(Stored data)
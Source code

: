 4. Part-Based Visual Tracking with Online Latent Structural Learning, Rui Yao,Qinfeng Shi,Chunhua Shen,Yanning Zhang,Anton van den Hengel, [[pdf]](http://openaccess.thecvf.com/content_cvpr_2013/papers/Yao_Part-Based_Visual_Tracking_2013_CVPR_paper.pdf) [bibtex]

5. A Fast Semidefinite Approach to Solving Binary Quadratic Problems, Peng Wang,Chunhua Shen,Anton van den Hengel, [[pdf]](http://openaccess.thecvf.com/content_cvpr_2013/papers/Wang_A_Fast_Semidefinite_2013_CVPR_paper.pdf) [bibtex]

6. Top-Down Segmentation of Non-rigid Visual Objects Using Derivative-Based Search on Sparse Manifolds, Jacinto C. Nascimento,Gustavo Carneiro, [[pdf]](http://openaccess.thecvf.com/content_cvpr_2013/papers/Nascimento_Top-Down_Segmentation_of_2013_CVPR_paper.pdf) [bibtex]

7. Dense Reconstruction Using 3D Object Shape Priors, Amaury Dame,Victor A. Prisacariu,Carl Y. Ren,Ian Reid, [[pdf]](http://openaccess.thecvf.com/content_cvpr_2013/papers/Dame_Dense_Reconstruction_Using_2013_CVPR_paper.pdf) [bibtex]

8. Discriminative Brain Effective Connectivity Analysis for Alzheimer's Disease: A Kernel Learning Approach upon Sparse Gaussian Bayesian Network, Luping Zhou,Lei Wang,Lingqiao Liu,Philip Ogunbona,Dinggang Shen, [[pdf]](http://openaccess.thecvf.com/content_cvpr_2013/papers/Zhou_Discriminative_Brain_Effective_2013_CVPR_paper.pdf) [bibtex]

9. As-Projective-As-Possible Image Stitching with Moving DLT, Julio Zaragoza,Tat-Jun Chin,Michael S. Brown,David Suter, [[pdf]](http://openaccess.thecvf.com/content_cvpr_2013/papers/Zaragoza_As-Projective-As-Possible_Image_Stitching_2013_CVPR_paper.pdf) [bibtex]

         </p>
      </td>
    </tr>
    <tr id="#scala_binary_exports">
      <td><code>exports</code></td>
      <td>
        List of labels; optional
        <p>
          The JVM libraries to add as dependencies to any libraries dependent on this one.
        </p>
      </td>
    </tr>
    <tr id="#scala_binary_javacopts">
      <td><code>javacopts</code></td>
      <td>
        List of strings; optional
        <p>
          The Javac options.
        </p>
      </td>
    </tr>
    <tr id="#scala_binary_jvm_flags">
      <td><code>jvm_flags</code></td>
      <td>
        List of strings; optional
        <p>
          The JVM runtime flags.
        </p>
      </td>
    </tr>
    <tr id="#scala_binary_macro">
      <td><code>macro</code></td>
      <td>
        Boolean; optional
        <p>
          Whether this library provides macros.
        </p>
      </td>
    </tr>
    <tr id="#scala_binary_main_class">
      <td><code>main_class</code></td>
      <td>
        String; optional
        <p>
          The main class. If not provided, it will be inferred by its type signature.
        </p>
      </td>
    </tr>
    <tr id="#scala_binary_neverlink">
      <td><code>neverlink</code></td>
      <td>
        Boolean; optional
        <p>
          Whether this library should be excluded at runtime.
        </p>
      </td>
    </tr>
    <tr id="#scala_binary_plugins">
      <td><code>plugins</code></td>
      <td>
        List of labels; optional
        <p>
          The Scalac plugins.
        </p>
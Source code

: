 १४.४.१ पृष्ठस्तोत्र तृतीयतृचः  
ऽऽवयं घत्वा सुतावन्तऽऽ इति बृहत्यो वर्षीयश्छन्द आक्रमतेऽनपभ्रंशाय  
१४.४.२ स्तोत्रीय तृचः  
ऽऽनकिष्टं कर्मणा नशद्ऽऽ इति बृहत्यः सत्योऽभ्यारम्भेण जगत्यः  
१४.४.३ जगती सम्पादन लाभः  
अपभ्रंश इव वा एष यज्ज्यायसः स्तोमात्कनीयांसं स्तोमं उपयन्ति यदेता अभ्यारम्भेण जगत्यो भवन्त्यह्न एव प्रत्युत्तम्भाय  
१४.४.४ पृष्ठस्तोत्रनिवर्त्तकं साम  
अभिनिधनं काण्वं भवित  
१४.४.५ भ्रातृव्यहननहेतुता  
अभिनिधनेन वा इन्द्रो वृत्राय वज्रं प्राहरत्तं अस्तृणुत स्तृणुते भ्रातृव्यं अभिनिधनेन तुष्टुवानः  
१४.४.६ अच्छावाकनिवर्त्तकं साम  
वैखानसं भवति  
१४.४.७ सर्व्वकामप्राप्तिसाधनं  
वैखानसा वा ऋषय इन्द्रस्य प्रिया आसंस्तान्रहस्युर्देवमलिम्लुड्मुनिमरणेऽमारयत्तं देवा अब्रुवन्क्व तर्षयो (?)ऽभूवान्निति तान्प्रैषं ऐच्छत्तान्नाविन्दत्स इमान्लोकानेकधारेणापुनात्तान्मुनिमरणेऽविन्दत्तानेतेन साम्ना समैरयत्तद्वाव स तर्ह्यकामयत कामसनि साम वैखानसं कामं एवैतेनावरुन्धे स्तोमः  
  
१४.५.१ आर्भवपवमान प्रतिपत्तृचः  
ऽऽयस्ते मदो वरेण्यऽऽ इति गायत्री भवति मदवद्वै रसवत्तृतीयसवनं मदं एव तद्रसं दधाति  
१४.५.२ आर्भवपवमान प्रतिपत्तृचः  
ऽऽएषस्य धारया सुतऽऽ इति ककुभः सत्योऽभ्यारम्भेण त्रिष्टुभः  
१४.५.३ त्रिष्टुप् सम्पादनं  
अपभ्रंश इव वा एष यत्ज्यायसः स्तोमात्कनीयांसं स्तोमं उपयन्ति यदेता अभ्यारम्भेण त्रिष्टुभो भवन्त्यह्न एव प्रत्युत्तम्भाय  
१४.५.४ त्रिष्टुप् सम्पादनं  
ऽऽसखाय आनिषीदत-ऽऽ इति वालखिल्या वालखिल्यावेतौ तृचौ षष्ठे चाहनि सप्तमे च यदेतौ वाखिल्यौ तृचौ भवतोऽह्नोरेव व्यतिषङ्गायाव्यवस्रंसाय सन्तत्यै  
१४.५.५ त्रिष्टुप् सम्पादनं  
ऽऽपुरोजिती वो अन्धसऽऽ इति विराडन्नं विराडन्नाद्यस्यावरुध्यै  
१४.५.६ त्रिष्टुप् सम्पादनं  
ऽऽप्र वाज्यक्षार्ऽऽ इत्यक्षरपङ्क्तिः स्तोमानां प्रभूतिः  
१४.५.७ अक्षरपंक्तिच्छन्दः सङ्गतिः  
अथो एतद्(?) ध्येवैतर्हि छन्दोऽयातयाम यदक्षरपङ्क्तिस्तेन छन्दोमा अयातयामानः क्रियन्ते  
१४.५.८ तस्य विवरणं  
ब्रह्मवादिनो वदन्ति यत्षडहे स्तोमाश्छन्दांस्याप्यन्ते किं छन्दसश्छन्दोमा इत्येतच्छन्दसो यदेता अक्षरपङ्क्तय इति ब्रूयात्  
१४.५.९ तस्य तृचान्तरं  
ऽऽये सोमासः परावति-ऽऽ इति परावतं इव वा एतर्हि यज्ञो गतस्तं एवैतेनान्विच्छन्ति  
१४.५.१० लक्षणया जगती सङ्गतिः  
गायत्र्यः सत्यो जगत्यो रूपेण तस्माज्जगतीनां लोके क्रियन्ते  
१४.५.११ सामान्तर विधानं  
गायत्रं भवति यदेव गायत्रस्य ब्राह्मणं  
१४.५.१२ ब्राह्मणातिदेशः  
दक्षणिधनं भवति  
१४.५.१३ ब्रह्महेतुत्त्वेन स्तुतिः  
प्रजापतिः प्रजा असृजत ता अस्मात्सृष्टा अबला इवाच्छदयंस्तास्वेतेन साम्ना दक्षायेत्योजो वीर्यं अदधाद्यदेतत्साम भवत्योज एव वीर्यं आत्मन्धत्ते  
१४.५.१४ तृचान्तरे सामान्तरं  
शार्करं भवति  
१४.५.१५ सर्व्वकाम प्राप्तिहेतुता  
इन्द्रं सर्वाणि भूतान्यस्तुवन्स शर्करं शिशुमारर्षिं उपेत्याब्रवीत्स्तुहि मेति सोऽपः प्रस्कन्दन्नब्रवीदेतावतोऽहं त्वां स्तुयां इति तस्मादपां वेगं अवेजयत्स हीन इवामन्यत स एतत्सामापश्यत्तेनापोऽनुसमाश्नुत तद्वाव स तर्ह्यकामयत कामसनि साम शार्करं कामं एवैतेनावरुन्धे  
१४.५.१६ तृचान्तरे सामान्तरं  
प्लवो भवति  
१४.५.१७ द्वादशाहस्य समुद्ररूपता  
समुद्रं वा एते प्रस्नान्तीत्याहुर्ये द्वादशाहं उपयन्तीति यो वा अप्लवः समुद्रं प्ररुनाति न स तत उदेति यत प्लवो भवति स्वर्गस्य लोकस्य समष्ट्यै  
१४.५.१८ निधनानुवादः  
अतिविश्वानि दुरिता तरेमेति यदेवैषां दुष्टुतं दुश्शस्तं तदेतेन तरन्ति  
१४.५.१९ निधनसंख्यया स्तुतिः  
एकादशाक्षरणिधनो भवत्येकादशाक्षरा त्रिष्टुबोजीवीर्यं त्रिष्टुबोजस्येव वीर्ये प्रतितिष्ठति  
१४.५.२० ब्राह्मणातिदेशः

▶ [Problem requirements]
Restate the data word for word. Begin at its first line, end at the line that contains "7. Dense Reconstruction", and include both.

▶ [The answer]
Source code

: 4. Part-Based Visual Tracking with Online Latent Structural Learning, Rui Yao,Qinfeng Shi,Chunhua Shen,Yanning Zhang,Anton van den Hengel, [[pdf]](http://openaccess.thecvf.com/content_cvpr_2013/papers/Yao_Part-Based_Visual_Tracking_2013_CVPR_paper.pdf) [bibtex]

5. A Fast Semidefinite Approach to Solving Binary Quadratic Problems, Peng Wang,Chunhua Shen,Anton van den Hengel, [[pdf]](http://openaccess.thecvf.com/content_cvpr_2013/papers/Wang_A_Fast_Semidefinite_2013_CVPR_paper.pdf) [bibtex]

6. Top-Down Segmentation of Non-rigid Visual Objects Using Derivative-Based Search on Sparse Manifolds, Jacinto C. Nascimento,Gustavo Carneiro, [[pdf]](http://openaccess.thecvf.com/content_cvpr_2013/papers/Nascimento_Top-Down_Segmentation_of_2013_CVPR_paper.pdf) [bibtex]

7. Dense Reconstruction Using 3D Object Shape Priors, Amaury Dame,Victor A. Prisacariu,Carl Y. Ren,Ian Reid, [[pdf]](http://openaccess.thecvf.com/content_cvpr_2013/papers/Dame_Dense_Reconstruction_Using_2013_CVPR_paper.pdf) [bibtex]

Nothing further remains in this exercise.